Wouldn't take very many of those, before the border traffic completely stopped. 100%.
i think you are mistaken its that bad down there that folks come knowing they might die. i think thats a major failing when americans try to understand folks from other countries mindset from their air conditioned flat screen world
Bah, relative to America, Mexico is a shiitehole, yes. But, the average Mexican is richer than 5 billion other people on the planet. Check the numbers in the CIA Factbook. Mexico is in the top quintile of nations, prosperity-wise.
As in earlier crackdowns, the vast majority of illegals leave on their own, once it becomes too difficult to stay in the USA. The ratio was over 10:1 for Operation Wetback, IIRC.
I think many of these jobs could be phased out in large part by the use of automated equipment. Many more than you might first think.
Most of these jobs simply aren't worth the prices Americans would expect to be paid for the work.
To the extent that you are correct, that is a Good Thing
TM and nothing but upside. The tomato growers cried like babies during Operation Wetback. Wailing how they will go out of business if they are unable to break federal law by hiring illegals and screw over their neighbors by privatizing the profits and socializing the costs (medical, education, welfare, police, etc.).

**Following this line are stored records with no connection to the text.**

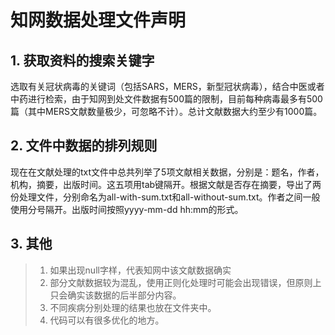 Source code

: # 知网数据处理文件声明



## 1. 获取资料的搜索关键字

选取有关冠状病毒的关键词（包括SARS，MERS，新型冠状病毒），结合中医或者中药进行检索，由于知网到处文件数据有500篇的限制，目前每种病毒最多有500篇（其中MERS文献数量极少，可忽略不计）。总计文献数据大约至少有1000篇。



## 2. 文件中数据的排列规则

现在在文献处理的txt文件中总共列举了5项文献相关数据，分别是：题名，作者，机构，摘要，出版时间。这五项用tab键隔开。根据文献是否存在摘要，导出了两份处理文件，分别命名为all-with-sum.txt和all-without-sum.txt。作者之间一般使用分号隔开。出版时间按照yyyy-mm-dd hh:mm的形式。



## 3. 其他

> 1. 如果出现null字样，代表知网中该文献数据确实
> 2. 部分文献数据较为混乱，使用正则化处理时可能会出现错误，但原则上只会确实该数据的后半部分内容。
> 3. 不同疾病分别处理的结果也放在文件夹中。
> 4. 代码可以有很多优化的地方。
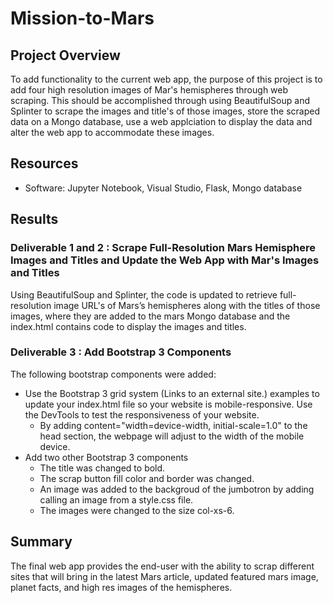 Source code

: # Mission-to-Mars

## Project Overview
To add functionality to the current web app, the purpose of this project is to add four high resolution images of Mar's hemispheres through web scraping. This should be accomplished through using BeautifulSoup and Splinter to scrape the images and title's of those images, store the scraped data on a Mongo database, use a web applciation to display the data and alter the web app to accommodate these images. 

## Resources
- Software: Jupyter Notebook, Visual Studio, Flask, Mongo database

## Results

### Deliverable 1 and 2 : Scrape Full-Resolution Mars Hemisphere Images and Titles and Update the Web App with Mar's Images and Titles

Using BeautifulSoup and Splinter, the code is updated to retrieve full-resolution image URL's of Mars’s hemispheres along with the titles of those images, where they are added to the mars Mongo database and the index.html contains code to display the images and titles.
 <web1>
 <web2>

### Deliverable 3 : Add Bootstrap 3 Components

The following bootstrap components were added:
- Use the Bootstrap 3 grid system (Links to an external site.) examples to update your index.html file so your website is mobile-responsive. Use the DevTools to test the responsiveness of your website.
    - By adding content="width=device-width, initial-scale=1.0" to the head section, the webpage will adjust to the width of the mobile device. 
- Add two other Bootstrap 3 components
    - The title was changed to bold.
    - The scrap button fill color and border was changed.
    - An image was added to the backgroud of the jumbotron by adding calling an image from a style.css file. 
    - The images were changed to the size col-xs-6.

## Summary

The final web app provides the end-user with the ability to scrap different sites that will bring in the latest Mars article, updated featured mars image, planet facts, and high res images of the hemispheres. 






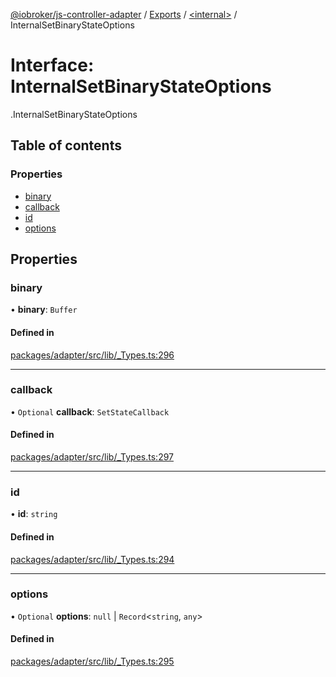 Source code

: [@iobroker/js-controller-adapter](../README.md) / [Exports](../modules.md) / [<internal\>](../modules/internal_.md) / InternalSetBinaryStateOptions

# Interface: InternalSetBinaryStateOptions

[<internal>](../modules/internal_.md).InternalSetBinaryStateOptions

## Table of contents

### Properties

- [binary](internal_.InternalSetBinaryStateOptions.md#binary)
- [callback](internal_.InternalSetBinaryStateOptions.md#callback)
- [id](internal_.InternalSetBinaryStateOptions.md#id)
- [options](internal_.InternalSetBinaryStateOptions.md#options)

## Properties

### binary

• **binary**: `Buffer`

#### Defined in

[packages/adapter/src/lib/_Types.ts:296](https://github.com/ioBroker/ioBroker.js-controller/blob/bb823ae6/packages/adapter/src/lib/_Types.ts#L296)

___

### callback

• `Optional` **callback**: `SetStateCallback`

#### Defined in

[packages/adapter/src/lib/_Types.ts:297](https://github.com/ioBroker/ioBroker.js-controller/blob/bb823ae6/packages/adapter/src/lib/_Types.ts#L297)

___

### id

• **id**: `string`

#### Defined in

[packages/adapter/src/lib/_Types.ts:294](https://github.com/ioBroker/ioBroker.js-controller/blob/bb823ae6/packages/adapter/src/lib/_Types.ts#L294)

___

### options

• `Optional` **options**: ``null`` \| `Record`<`string`, `any`\>

#### Defined in

[packages/adapter/src/lib/_Types.ts:295](https://github.com/ioBroker/ioBroker.js-controller/blob/bb823ae6/packages/adapter/src/lib/_Types.ts#L295)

What happened was that some enterprising soul developed a mechanized tomato picker that did the work of a whole crew of illegals which required only one American to run it. Yes, some tomato growers went tits up. Well, if your business model requires breaking federal law and burdening your neighbors with the costs, you business ought to go under.

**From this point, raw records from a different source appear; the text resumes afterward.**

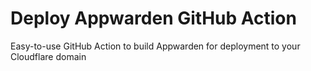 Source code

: # Deploy Appwarden GitHub Action

Easy-to-use GitHub Action to build Appwarden for deployment to your Cloudflare domain
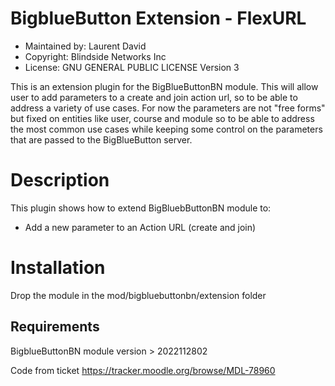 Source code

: BigblueButton Extension - FlexURL
=======================
* Maintained by: Laurent David
* Copyright: Blindside Networks Inc
* License:  GNU GENERAL PUBLIC LICENSE Version 3

This is an extension plugin for the BigBlueButtonBN module. This will allow user to add parameters to a create and join action url, so to
be able to address a variety of use cases.
For now the parameters are not "free forms" but fixed on entities like user, course and module so to be able to address the most common use cases while
keeping some control on the parameters that are passed to the BigBlueButton server.


Description
===========
This plugin shows how to extend BigBluebButtonBN module to:
* Add a new parameter to an Action URL (create and join)


Installation
============
Drop the module in the mod/bigbluebuttonbn/extension folder


Requirements
------------
BigblueButtonBN module version > 2022112802

Code from ticket https://tracker.moodle.org/browse/MDL-78960
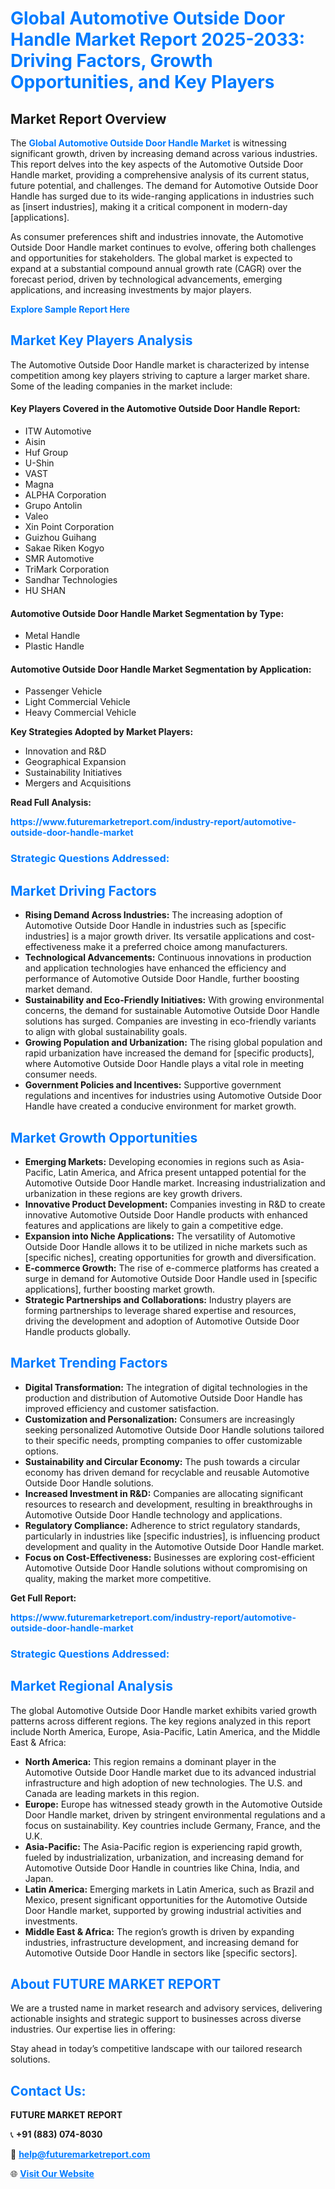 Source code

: <h1 style="color: #007BFF;">Global Automotive Outside Door Handle Market Report 2025-2033: Driving Factors, Growth Opportunities, and Key Players</h1>

<section id="overview">
<h2>Market Report Overview</h2>
<p>The <a href="https://www.futuremarketreport.com/industry-report/automotive-outside-door-handle-market" style="color: #007BFF; text-decoration: none;"><strong>Global Automotive Outside Door Handle Market</strong></a> is witnessing significant growth, driven by increasing demand across various industries. This report delves into the key aspects of the Automotive Outside Door Handle market, providing a comprehensive analysis of its current status, future potential, and challenges. The demand for Automotive Outside Door Handle has surged due to its wide-ranging applications in industries such as [insert industries], making it a critical component in modern-day [applications].</p>
<p>As consumer preferences shift and industries innovate, the Automotive Outside Door Handle market continues to evolve, offering both challenges and opportunities for stakeholders. The global market is expected to expand at a substantial compound annual growth rate (CAGR) over the forecast period, driven by technological advancements, emerging applications, and increasing investments by major players.</p>
</section>

<section id="overview">
<p><a href="https://www.futuremarketreport.com/request-sample/reportId=89781" style="color: #007BFF; text-decoration: none;"><strong>Explore Sample Report Here</strong></a></p>
</section>

<section id="key-players">
<h2 style="color: #007BFF;">Market Key Players Analysis</h2>
<p>The Automotive Outside Door Handle market is characterized by intense competition among key players striving to capture a larger market share. Some of the leading companies in the market include:</p>
<h4>Key Players Covered in the Automotive Outside Door Handle Report:</h4>
<ul><li>ITW Automotive</li><li>Aisin</li><li>Huf Group</li><li>U-Shin</li><li>VAST</li><li>Magna</li><li>ALPHA Corporation</li><li>Grupo Antolin</li><li>Valeo</li><li>Xin Point Corporation</li><li>Guizhou Guihang</li><li>Sakae Riken Kogyo</li><li>SMR Automotive</li><li>TriMark Corporation</li><li>Sandhar Technologies</li><li>HU SHAN</li></ul>
<h4>Automotive Outside Door Handle Market Segmentation by Type:</h4>
<ul><li>Metal Handle</li><li>Plastic Handle</li></ul>

<h4>Automotive Outside Door Handle Market Segmentation by Application:</h4>
<ul><li>Passenger Vehicle</li><li>Light Commercial Vehicle</li><li>Heavy Commercial Vehicle</li></ul>
<p><strong>Key Strategies Adopted by Market Players:</strong></p>
<ul>
<li>Innovation and R&D</li>
<li>Geographical Expansion</li>
<li>Sustainability Initiatives</li>
<li>Mergers and Acquisitions</li>
</ul>
</section>

<section>
<p><strong>Read Full Analysis: </strong></p><a href="https://www.futuremarketreport.com/industry-report/automotive-outside-door-handle-market" style="color: #007BFF; text-decoration: none;"><strong>https://www.futuremarketreport.com/industry-report/automotive-outside-door-handle-market</strong></a>
<h3 style="color: #007BFF;">Strategic Questions Addressed:</h3>
</section>

<section id="driving-factors">
<h2 style="color: #007BFF;">Market Driving Factors</h2>
<ul>
<li><strong>Rising Demand Across Industries:</strong> The increasing adoption of Automotive Outside Door Handle in industries such as [specific industries] is a major growth driver. Its versatile applications and cost-effectiveness make it a preferred choice among manufacturers.</li>
<li><strong>Technological Advancements:</strong> Continuous innovations in production and application technologies have enhanced the efficiency and performance of Automotive Outside Door Handle, further boosting market demand.</li>
<li><strong>Sustainability and Eco-Friendly Initiatives:</strong> With growing environmental concerns, the demand for sustainable Automotive Outside Door Handle solutions has surged. Companies are investing in eco-friendly variants to align with global sustainability goals.</li>
<li><strong>Growing Population and Urbanization:</strong> The rising global population and rapid urbanization have increased the demand for [specific products], where Automotive Outside Door Handle plays a vital role in meeting consumer needs.</li>
<li><strong>Government Policies and Incentives:</strong> Supportive government regulations and incentives for industries using Automotive Outside Door Handle have created a conducive environment for market growth.</li>
</ul>
</section>

<section id="growth-opportunities">
<h2 style="color: #007BFF;">Market Growth Opportunities</h2>
<ul>
<li><strong>Emerging Markets:</strong> Developing economies in regions such as Asia-Pacific, Latin America, and Africa present untapped potential for the Automotive Outside Door Handle market. Increasing industrialization and urbanization in these regions are key growth drivers.</li>
<li><strong>Innovative Product Development:</strong> Companies investing in R&D to create innovative Automotive Outside Door Handle products with enhanced features and applications are likely to gain a competitive edge.</li>
<li><strong>Expansion into Niche Applications:</strong> The versatility of Automotive Outside Door Handle allows it to be utilized in niche markets such as [specific niches], creating opportunities for growth and diversification.</li>
<li><strong>E-commerce Growth:</strong> The rise of e-commerce platforms has created a surge in demand for Automotive Outside Door Handle used in [specific applications], further boosting market growth.</li>
<li><strong>Strategic Partnerships and Collaborations:</strong> Industry players are forming partnerships to leverage shared expertise and resources, driving the development and adoption of Automotive Outside Door Handle products globally.</li>
</ul>
</section>

<section id="trending-factors">
<h2 style="color: #007BFF;">Market Trending Factors</h2>
<ul>
<li><strong>Digital Transformation:</strong> The integration of digital technologies in the production and distribution of Automotive Outside Door Handle has improved efficiency and customer satisfaction.</li>
<li><strong>Customization and Personalization:</strong> Consumers are increasingly seeking personalized Automotive Outside Door Handle solutions tailored to their specific needs, prompting companies to offer customizable options.</li>
<li><strong>Sustainability and Circular Economy:</strong> The push towards a circular economy has driven demand for recyclable and reusable Automotive Outside Door Handle solutions.</li>
<li><strong>Increased Investment in R&D:</strong> Companies are allocating significant resources to research and development, resulting in breakthroughs in Automotive Outside Door Handle technology and applications.</li>
<li><strong>Regulatory Compliance:</strong> Adherence to strict regulatory standards, particularly in industries like [specific industries], is influencing product development and quality in the Automotive Outside Door Handle market.</li>
<li><strong>Focus on Cost-Effectiveness:</strong> Businesses are exploring cost-efficient Automotive Outside Door Handle solutions without compromising on quality, making the market more competitive.</li>
</ul>
</section>

<section>
<p><strong>Get Full Report: </strong></p><a href="https://www.futuremarketreport.com/industry-report/automotive-outside-door-handle-market" style="color: #007BFF; text-decoration: none;"><strong>https://www.futuremarketreport.com/industry-report/automotive-outside-door-handle-market</strong></a>
<h3 style="color: #007BFF;">Strategic Questions Addressed:</h3>
</section>


<section id="regional-analysis">
<h2 style="color: #007BFF;">Market Regional Analysis</h2>
<p>The global Automotive Outside Door Handle market exhibits varied growth patterns across different regions. The key regions analyzed in this report include North America, Europe, Asia-Pacific, Latin America, and the Middle East & Africa:</p>
<ul>
<li><strong>North America:</strong> This region remains a dominant player in the Automotive Outside Door Handle market due to its advanced industrial infrastructure and high adoption of new technologies. The U.S. and Canada are leading markets in this region.</li>
<li><strong>Europe:</strong> Europe has witnessed steady growth in the Automotive Outside Door Handle market, driven by stringent environmental regulations and a focus on sustainability. Key countries include Germany, France, and the U.K.</li>
<li><strong>Asia-Pacific:</strong> The Asia-Pacific region is experiencing rapid growth, fueled by industrialization, urbanization, and increasing demand for Automotive Outside Door Handle in countries like China, India, and Japan.</li>
<li><strong>Latin America:</strong> Emerging markets in Latin America, such as Brazil and Mexico, present significant opportunities for the Automotive Outside Door Handle market, supported by growing industrial activities and investments.</li>
<li><strong>Middle East & Africa:</strong> The region’s growth is driven by expanding industries, infrastructure development, and increasing demand for Automotive Outside Door Handle in sectors like [specific sectors].</li>
</ul>
</section>

<footer>
<h2 style="color: #007BFF;">About FUTURE MARKET REPORT</h2>
<p>We are a trusted name in market research and advisory services, delivering actionable insights and strategic support to businesses across diverse industries. Our expertise lies in offering:</p>

<p>Stay ahead in today’s competitive landscape with our tailored research solutions.</p>

<h2 style="color: #007BFF;">Contact Us:</h2>
<p><strong>FUTURE MARKET REPORT</strong></p>
<p>📞 <strong>+91 (883) 074-8030</strong></p>
<p>📧 <strong><a href="mailto:help@futuremarketreport.com" style="color: #007BFF;">help@futuremarketreport.com</a></strong></p>
<p>🌐 <strong><a href="https://www.futuremarketreport.com/" style="color: #007BFF;">Visit Our Website</a></strong></p>
</footer>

Also, the contribution illegals make to the economy is ridiculously small relative to their numbers. The proportion of the GDP attributable to illegal alien labor is lost in rounding errors. This is because they are for the most part illiterate(0), no or low-skilled labor. I recall a study done to determine the illegal alien labor component of a head of iceberg lettuce. It worked out to be a a few cents at most. Doubling the labor cost to the grower did not result in doubling the price to the consumer, it resulted in something like less than a nickel increase per head of lettuce.
The cost of some goods & services would go up. But not as much as the doomsayers say. In some cases, if American ingenuity managed to replace unskilled labor with capital investment, the end-user price could very well
drop.
Lots of good ways to keep illegals out and those already here on the road back home. An Israeli Gaza-style fence is the first step.
I would include a Joe Arpaio-inspired "Penalty Box" to any illegals caught. We all have read about the illegal caught crossing the border who is deported and comes back over the next day. Make it cost them by building a tent city holding facility in the middle of the desert and keeping them there "in process" for 6+ months. Use Arpaio's cost-saving measures and methods to keep the cost down: tents, not structures. Cold meals. Pink underwear fo rthe guys.
If these illegals have no money to pay a fine, take what they do have: time.